CHAPTER 70

HUDSON RUSHED THROUGH HIS breakfast and morning routine, even though he felt he’d hardly slept all night.

Mom stepped into the kitchen and smiled. “Big day at school? You’re moving like a tropical storm this morning.”

Tropical storm . . . his first thought was Katrina. He forced a smile. “Meeting Pancake and Maggie early.”

She kissed him on the forehead. “Do you miss the homeschooling —just a little?”

“Actually, I wish I was staying home today.” With all his heart.

“I needed to hear that. I wish —” She stopped. Gave him a hug and stepped back. “I’m glad you’re adjusting. You just have a real good day, okay?” She blinked back tears and smiled.

He gave her a tight hug. A bridge hug —that’s what Dad called them. Long and strong, like she was hanging off a bridge and Hudson was keeping her from falling. Only right now it was really the other way around.

“You’re a good son, Hudson,” she whispered. “I’m proud of you.”

Would she be proud if she knew what he was planning to do?

She gave him a pat on the back. “Now get going. You’ve got friends to meet.”

He took two stairs at a time back to his bedroom and grabbed his backpack. Was he doing the right thing? Both Maggie and Dad had warned him about becoming a bully. In the same day. But there was a big difference between what the pack and the litter did and what Hudson was doing. Huge.
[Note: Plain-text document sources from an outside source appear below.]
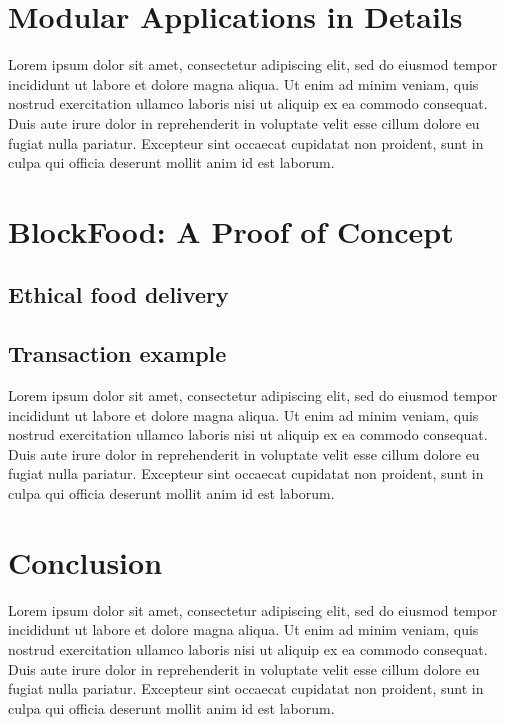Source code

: \documentclass[a4paper]{article}
\begin{document}
\newpage

\section{Modular Applications in Details}

Lorem ipsum dolor sit amet, consectetur adipiscing elit, sed do eiusmod tempor incididunt ut labore et dolore magna aliqua. Ut enim ad minim veniam, quis nostrud exercitation ullamco laboris nisi ut aliquip ex ea commodo consequat. Duis aute irure dolor in reprehenderit in voluptate velit esse cillum dolore eu fugiat nulla pariatur. Excepteur sint occaecat cupidatat non proident, sunt in culpa qui officia deserunt mollit anim id est laborum.

\newpage

\section{BlockFood: A Proof of Concept}

\subsection{Ethical food delivery}

\subsection{Transaction example}

Lorem ipsum dolor sit amet, consectetur adipiscing elit, sed do eiusmod tempor incididunt ut labore et dolore magna aliqua. Ut enim ad minim veniam, quis nostrud exercitation ullamco laboris nisi ut aliquip ex ea commodo consequat. Duis aute irure dolor in reprehenderit in voluptate velit esse cillum dolore eu fugiat nulla pariatur. Excepteur sint occaecat cupidatat non proident, sunt in culpa qui officia deserunt mollit anim id est laborum.

\newpage

\section{Conclusion}

Lorem ipsum dolor sit amet, consectetur adipiscing elit, sed do eiusmod tempor incididunt ut labore et dolore magna aliqua. Ut enim ad minim veniam, quis nostrud exercitation ullamco laboris nisi ut aliquip ex ea commodo consequat. Duis aute irure dolor in reprehenderit in voluptate velit esse cillum dolore eu fugiat nulla pariatur. Excepteur sint occaecat cupidatat non proident, sunt in culpa qui officia deserunt mollit anim id est laborum.
\end{document}
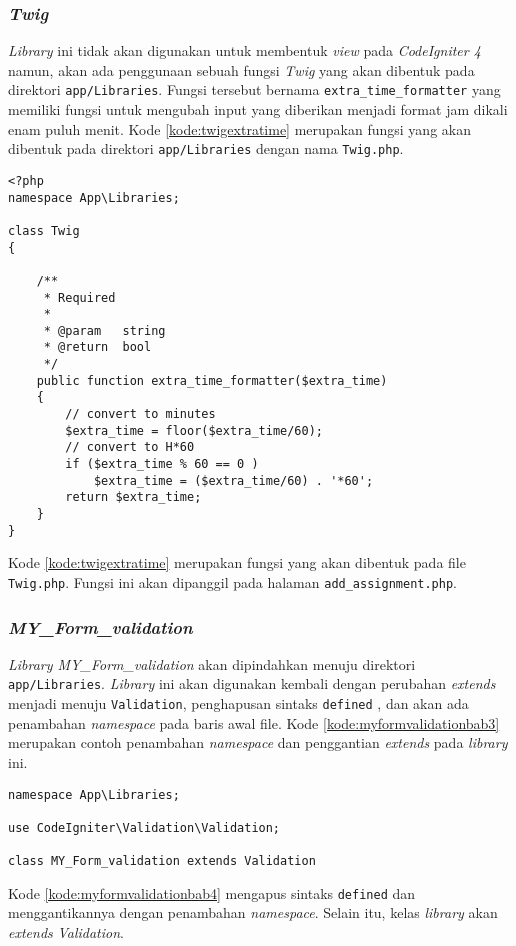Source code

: \subsubsection{\textit{Twig}}
\textit{Library} ini tidak akan digunakan untuk membentuk \textit{view} pada \textit{CodeIgniter 4} namun, akan ada penggunaan sebuah fungsi \textit{Twig} yang akan dibentuk pada direktori \texttt{app/Libraries}. Fungsi tersebut bernama \texttt{extra\_time\_formatter} yang memiliki fungsi untuk mengubah input yang diberikan menjadi format jam dikali enam puluh menit. Kode \ref{kode:twigextratime} merupakan fungsi yang akan dibentuk pada direktori \texttt{app/Libraries} dengan nama \texttt{Twig.php}.
\begin{lstlisting}[caption=Perancangan perubahan \textit{library MY\_Form\_validation} pada \textit{CodeIgniter 4}, label=kode:twigextratime]
<?php
namespace App\Libraries;

class Twig
{

	/**
	 * Required
	 *
	 * @param	string
	 * @return	bool
	 */
	public function extra_time_formatter($extra_time)
	{
		// convert to minutes
		$extra_time = floor($extra_time/60);
		// convert to H*60
		if ($extra_time % 60 == 0 )
			$extra_time = ($extra_time/60) . '*60';
		return $extra_time;
	}
}

\end{lstlisting}

Kode \ref{kode:twigextratime} merupakan fungsi yang akan dibentuk pada file \texttt{Twig.php}. Fungsi ini akan dipanggil pada halaman \texttt{add\_assignment.php}.

\subsubsection{\textit{MY\_Form\_validation}}
\textit{Library MY\_Form\_validation} akan dipindahkan menuju direktori \texttt{app/Libraries}. \textit{Library} ini akan digunakan kembali dengan perubahan \textit{extends} menjadi menuju \texttt{Validation}, penghapusan sintaks \texttt{defined} , dan akan ada penambahan \textit{namespace} pada baris awal file. Kode \ref{kode:myformvalidationbab3} merupakan contoh penambahan \textit{namespace} dan penggantian \textit{extends} pada \textit{library} ini.
\begin{lstlisting}[caption=Contoh perubahan \textit{library MY\_Form\_validation} pada \textit{CodeIgniter 4}, label=kode:myformvalidationbab4]
namespace App\Libraries;

use CodeIgniter\Validation\Validation;

class MY_Form_validation extends Validation
\end{lstlisting}
Kode \ref{kode:myformvalidationbab4} mengapus sintaks \texttt{defined} dan menggantikannya dengan penambahan \textit{namespace}. Selain itu, kelas \textit{library} akan \textit{extends} \textit{Validation}.

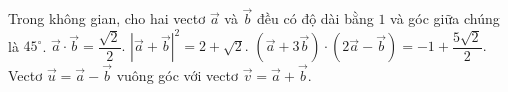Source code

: \begin{ex}
Trong không gian, cho hai vectơ $\vec{a}$ và $\vec{b}$ đều có độ dài bằng $1$ và góc giữa chúng là $45^\circ$.
\choiceTF
{\True $\vec{a}\cdot\vec{b}=\dfrac{\sqrt2}2$.}
{\True $|\vec{a}+\vec{b}|^2=2+\sqrt2$.}
{\True $(\vec{a}+3\vec{b})\cdot(2\vec{a}-\vec{b})=-1+\dfrac{5\sqrt2}2$.}
{\True Vectơ $\vec{u}=\vec{a}-\vec{b}$ vuông góc với vectơ $\vec{v}=\vec{a}+\vec{b}$.}
\end{ex}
Dad’s story about that Denny guy was intriguing. Kindness may have turned his dad around, but that didn’t mean it would work on Wolfe and Kat and the others. They didn’t deserve kindness. If Hudson’s plan didn’t work this time, maybe then he’d try Dad’s way.

What he really had to do was stop second-guessing himself. Computers got hacked all the time. Why would anybody suspect a simple little change to the Rolling Meadows community message board had anything to do with him —or his mom? This could work. He just had to stop overthinking it —and focus on the results.

If they pulled this off, it could create real change with the pack and the litter. The impact may not register on the Richter scale, but it definitely would shake up their world.

Hudson should have been gone by now. He slid his hands down the stair rails like they were a pair of parallel bars. He swung his body to make the distance in two jumps.

“Hey, Mr. Hurricane,” Mom said, “slow down before somebody gets hurt.”

But there’d be no slowing down now, would there? And if Hudson pulled off his plan, his mom would be more right than she realized. People were going to get hurt.